Bens de curta duração apresentam um prazo de 30 dias para a reclamação. Os produtos de longa duração, por outro lado, trabalham com uma margem de 90 dias.

Caso o problema não seja resolvido dentro do tempo estipulado, o cliente pode exigir a troca do produto ou a devolução do dinheiro.

— Se o produto for essencial, a troca deve ser imediata – acrescenta Kirchner.

Ele explica, no entanto, que a classificação "essencial" é alvo de discussões no meio jurídico, gerando interpretações diferentes.

Auxílio é obrigação

A legislação brasileira determina que os canais de atendimento para devolução e troca devem ser acessíveis, gratuitos e claros. É obrigação da loja fornecê-los para que o consumidor exerça seus direitos dentro dos prazos estipulados. 

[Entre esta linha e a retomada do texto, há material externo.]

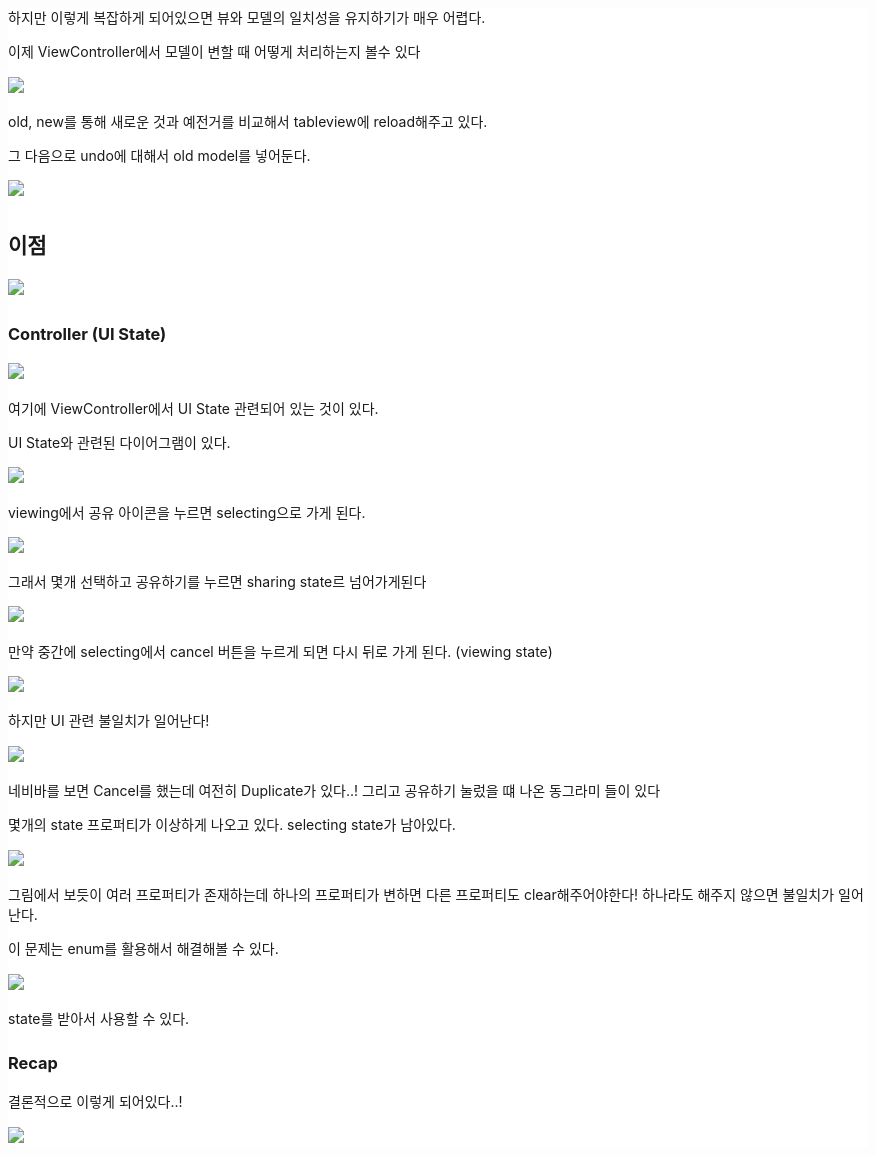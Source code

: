 하지만 이렇게 복잡하게 되어있으면 뷰와 모델의 일치성을 유지하기가 매우 어렵다.

이제 ViewController에서 모델이 변할 때 어떻게 처리하는지 볼수 있다

![](https://i.imgur.com/6WFww79.png)

old, new를 통해 새로운 것과 예전거를 비교해서 tableview에 reload해주고 있다.

그 다음으로 undo에 대해서 old model를 넣어둔다.

![](https://i.imgur.com/Yy4n1Cw.png)

## 이점

![](https://i.imgur.com/Wam2IVx.png)

### Controller (UI State)

![](https://i.imgur.com/95c7ZTd.png)

여기에 ViewController에서 UI State 관련되어 있는 것이 있다.

UI State와 관련된 다이어그램이 있다.

![](https://i.imgur.com/QtQmNWJ.jpg)

viewing에서 공유 아이콘을 누르면 selecting으로 가게 된다.

![](https://i.imgur.com/kANqzzN.png)

그래서 몇개 선택하고 공유하기를 누르면 sharing state르 넘어가게된다

![](https://i.imgur.com/JUGouDv.png)

만약 중간에 selecting에서 cancel 버튼을 누르게 되면 다시 뒤로 가게 된다. (viewing state)

![](https://i.imgur.com/CwSElEU.jpg)

하지만 UI 관련 불일치가 일어난다!

![](https://i.imgur.com/Z9aj6KQ.png)

네비바를 보면 Cancel를 했는데 여전히 Duplicate가 있다..! 그리고 공유하기 눌렀을 떄 나온 동그라미 들이 있다

몇개의 state 프로퍼티가 이상하게 나오고 있다. selecting state가 남아있다.

![](https://i.imgur.com/OEyksK6.png)

그림에서 보듯이 여러 프로퍼티가 존재하는데 하나의 프로퍼티가 변하면 다른 프로퍼티도 clear해주어야한다!
하나라도 해주지 않으면 불일치가 일어난다.

이 문제는 enum를 활용해서 해결해볼 수 있다.

![](https://i.imgur.com/IPDQh7T.png)

state를 받아서 사용할 수 있다.

### Recap

결론적으로 이렇게 되어있다..!

![](https://i.imgur.com/snRP5Qx.jpg)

O descumprimento da regra está sujeito a punições. O Procon pode ser acionado diante de quaisquer irregularidades.

Publicidade tem limite

É vedada qualquer tipo de publicidade enganosa ou abusiva. É crime omitir informações essenciais e mentir sobre características da mercadoria, sejam qualitativas ou quantitativas.

— Tudo que foi prometido deverá ser cumprido – garante Kirchner.

Toda informação divulgada precisa condizer com o produto. Além disso, o seu preço precisa estar visível e em destaque nos anúncios.

Atente-se

Seja ela qual for, é crucial ter em mãos documentos que fundamentem a sua solicitação. Por isso, recomenda-se aos clientes que guardem e-mails, protocolos e comprovantes de compra e entrega dos produtos.

— A primeira coisa é documentar tudo. Desde a conversa no Whatsapp até a propaganda que foi veiculada ou a negociação com o fornecedor. O importante é que o consumidor consiga documentar por meio de prints e textos todo esse caminho – aconselha o jurista.

No caso de eventuais irregularidades e/ou conflitos com o fornecedor, é possível buscar uma mediação através do www.consumidor.gov.br e, em última instância, acionar o Procon ou a Justiça.

— O primeiro canal que o consumidor deve buscar é o SAC do estabelecimento. Porém, o que a gente vê muitas vezes é a ineficiência dele, o que obriga os consumidores a procurarem os Procons e as defensorias — explica.